▶ What this task involves:
Copy out each line of the data that holds the string "begin".

▶ Data section:
★ ★ ★
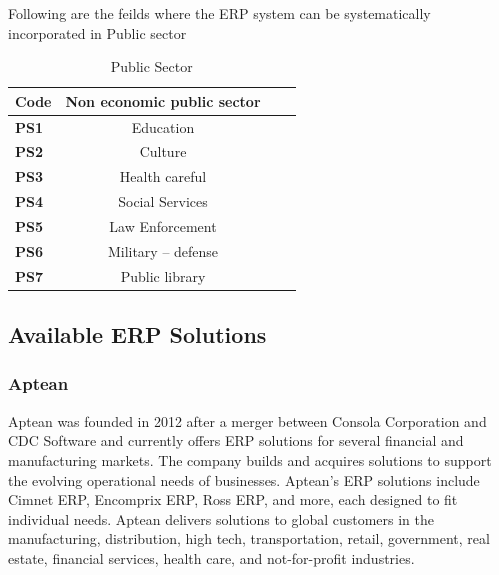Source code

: Following are the feilds where the ERP system can be systematically incorporated in Public sector 

\begin{table}[H]
    \fontsize{10}{12}\selectfont
    \caption{Public Sector}
    \label{c1:tab1}
    \begin{center}
    \begin{tabular}{|p{3cm}|c|c|c|}
        \hline
        \textbf{Code }& \textbf {Non economic public sector} \\ \hline
        \textbf{PS1}    &   Education       \\\hline
        \textbf{PS2}    &   Culture         \\\hline
        \textbf{PS3}    &   Health careful  \\\hline
        \textbf{PS4}    &   Social Services \\\hline
        \textbf{PS5}    &   Law Enforcement \\\hline
        \textbf{PS6}    &   Military – defense\\\hline
        \textbf{PS7}    &   Public library   \\\hline
    \end{tabular}
    \end{center}
    \end{table}
    


\subsection{Available ERP Solutions}

\subsubsection*{Aptean}

Aptean was founded in 2012 after a merger between Consola Corporation and CDC Software and currently offers ERP solutions for several financial and manufacturing markets. The company builds and acquires solutions to support the evolving operational needs of businesses. Aptean’s ERP solutions include Cimnet ERP, Encomprix ERP, Ross ERP, and more, each designed to fit individual needs. Aptean delivers solutions to global customers in the manufacturing, distribution, high tech, transportation, retail, government, real estate, financial services, health care, and not-for-profit industries. \cite{Budget2019}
★ ★ ★
▶ Task output:
\begin{table}[H]
    \begin{center}
    \begin{tabular}{|p{3cm}|c|c|c|}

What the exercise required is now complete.